*TASK OBJECTIVE*.
Retype the records below exactly as given, but only from the first line through the line with "The link above", and without the pictures.

*INPUT RECORDS*.

========================================================================

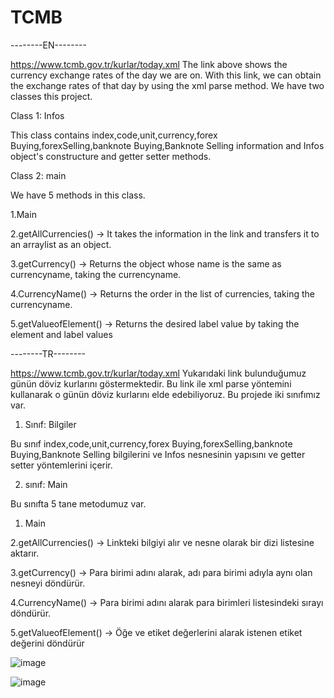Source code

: # TCMB

--------EN--------

https://www.tcmb.gov.tr/kurlar/today.xml
The link above shows the currency exchange rates of the day we are on. With this link, we can obtain the exchange rates of that day by using the xml parse method.
We have two classes this project.


Class 1: Infos


This class contains index,code,unit,currency,forex Buying,forexSelling,banknote Buying,Banknote Selling information and Infos object's constructure and getter setter methods.


Class 2: main

We have 5 methods in this class.

1.Main

2.getAllCurrencies() -> It takes the information in the link and transfers it to an arraylist as an object.

3.getCurrency() -> Returns the object whose name is the same as currencyname, taking the currencyname.

4.CurrencyName() -> Returns the order in the list of currencies, taking the currencyname.

5.getValueofElement() -> Returns the desired label value by taking the element and label values




--------TR--------


https://www.tcmb.gov.tr/kurlar/today.xml Yukarıdaki link bulunduğumuz günün döviz kurlarını göstermektedir. Bu link ile xml parse yöntemini kullanarak o günün döviz kurlarını elde edebiliyoruz. Bu projede iki sınıfımız var.

1. Sınıf: Bilgiler

Bu sınıf index,code,unit,currency,forex Buying,forexSelling,banknote Buying,Banknote Selling bilgilerini ve Infos nesnesinin yapısını ve getter setter yöntemlerini içerir.

2. sınıf: Main

Bu sınıfta 5 tane metodumuz var.

1. Main

2.getAllCurrencies() -> Linkteki bilgiyi alır ve nesne olarak bir dizi listesine aktarır.

3.getCurrency() -> Para birimi adını alarak, adı para birimi adıyla aynı olan nesneyi döndürür.

4.CurrencyName() -> Para birimi adını alarak para birimleri listesindeki sırayı döndürür.

5.getValueofElement() -> Öğe ve etiket değerlerini alarak istenen etiket değerini döndürür

![image](https://user-images.githubusercontent.com/44982664/146618479-78bcd68f-d873-494f-bc97-0b1e37a4dc9f.png)

![image](https://user-images.githubusercontent.com/44982664/146618525-698f2aea-aff0-4757-ad25-bbf683e2bbeb.png)











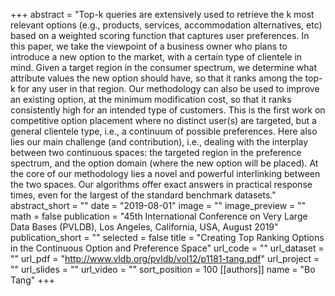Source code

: +++
abstract = "Top-k queries are extensively used to retrieve the k most relevant options (e.g., products, services, accommodation alternatives, etc) based on a weighted scoring function that captures user preferences. In this paper, we take the viewpoint of a business owner who plans to introduce a new option to the market, with a certain type of clientele in mind. Given a target region in the consumer spectrum, we determine what attribute values the new option should have, so that it ranks among the top-k for any user in that region. Our methodology can also be used to improve an existing option, at the minimum modification cost, so that it ranks consistently high for an intended type of customers. This is the first work on competitive option placement where no distinct user(s) are targeted, but a general clientele type, i.e., a continuum of possible preferences. Here also lies our main challenge (and contribution), i.e., dealing with the interplay between two continuous spaces: the targeted region in the preference spectrum, and the option domain (where the new option will be placed). At the core of our methodology lies a novel and powerful interlinking between the two spaces. Our algorithms offer exact answers in practical response times, even for the largest of the standard benchmark datasets."
abstract_short = ""
date = "2019-08-01"
image = ""
image_preview = ""
math = false
publication = "45th International Conference on Very Large Data Bases (PVLDB), Los Angeles, California, USA, August 2019"
publication_short = ""
selected = false
title = "Creating Top Ranking Options in the Continuous Option and Preference Space"
url_code = ""
url_dataset = ""
url_pdf = "http://www.vldb.org/pvldb/vol12/p1181-tang.pdf"
url_project = ""
url_slides = ""
url_video = ""
sort_position = 100
[[authors]]
    name = "Bo Tang"
+++
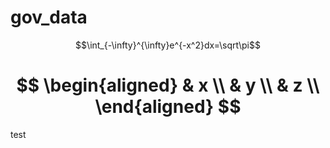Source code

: # gov_data

$$\int_{-\infty}^{\infty}e^{-x^2}dx=\sqrt\pi$$

$$
\begin{aligned}
& x \\
& y \\
& z \\
\end{aligned}
$$
=======
test


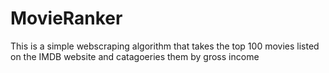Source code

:# MovieRanker

This is a simple webscraping algorithm that takes the top 100 movies listed on the IMDB website and catagoeries them by gross income

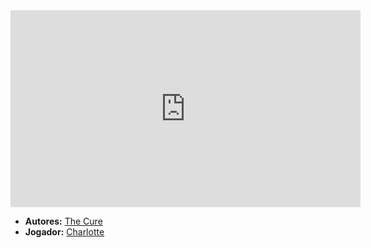 <iframe width="560" height="315" src="https://www.youtube.com/embed/6i00VcgzT3w?si=_SDtjM040R5eHBSY" title="YouTube video player" frameborder="0" allow="accelerometer; autoplay; clipboard-write; encrypted-media; gyroscope; picture-in-picture; web-share" referrerpolicy="strict-origin-when-cross-origin" allowfullscreen></iframe>

- **Autores:** [The Cure](../Autores/The%20Cure.md)
- **Jogador:** [Charlotte](content/Jogadores/Charlotte.md)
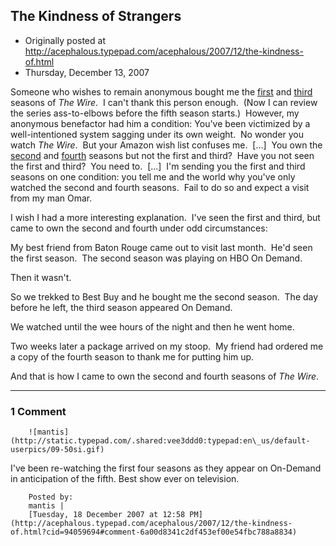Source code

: ## The Kindness of Strangers

 * Originally posted at http://acephalous.typepad.com/acephalous/2007/12/the-kindness-of.html
 * Thursday, December 13, 2007



Someone who wishes to remain anonymous bought me the [first](http://www.amazon.com/exec/obidos/ASIN/B0002ERXC2/diesekoschmar-20) and [third](http://www.amazon.com/exec/obidos/ASIN/B000FTCLSU/diesekoschmar-20) seasons of _The Wire_.  I can't thank this person enough.  (Now I can review the series ass-to-elbows before the fifth season starts.)  However, my anonymous benefactor had him a condition:
You've been victimized by a well-intentioned system sagging under its own weight.  No wonder you watch _The Wire_.  But your Amazon wish list confuses me.  [...]  You own the [second](http://www.amazon.com/exec/obidos/ASIN/B0006IUD9Y/diesekoschmar-20) and [fourth](http://www.amazon.com/exec/obidos/ASIN/B000QXDJLI/diesekoschmar-20) seasons but not the first and third?  Have you not seen the first and third?  You need to.  [...]  I'm sending you the first and third seasons on one condition: you tell me and the world why you've only watched the second and fourth seasons.  Fail to do so and expect a visit from my man Omar.

I wish I had a more interesting explanation.  I've seen the first and third, but came to own the second and fourth under odd circumstances:  

My best friend from Baton Rouge came out to visit last month.  He'd seen the first season.  The second season was playing on HBO On Demand.  

Then it wasn't.  

So we trekked to Best Buy and he bought me the second season.  The day before he left, the third season appeared On Demand.  

We watched until the wee hours of the night and then he went home.

Two weeks later a package arrived on my stoop.  My friend had ordered me a copy of the fourth season to thank me for putting him up.  

And that is how I came to own the second and fourth seasons of _The Wire_.

		

* * *

### 1 Comment 

		

                
[]()

	

		![mantis](http://static.typepad.com/.shared:vee3ddd0:typepad:en\_us/default-userpics/09-50si.gif)
	

	

		

I've been re-watching the first four seasons as they appear on On-Demand in anticipation of the fifth.  Best show ever on television.  

	

		Posted by:
		mantis |
		[Tuesday, 18 December 2007 at 12:58 PM](http://acephalous.typepad.com/acephalous/2007/12/the-kindness-of.html?cid=94059694#comment-6a00d8341c2df453ef00e54fbc788a8834)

========================================================================

*SOLUTION*.
Source code

: # TCMB

--------EN--------

https://www.tcmb.gov.tr/kurlar/today.xml
The link above shows the currency exchange rates of the day we are on. With this link, we can obtain the exchange rates of that day by using the xml parse method.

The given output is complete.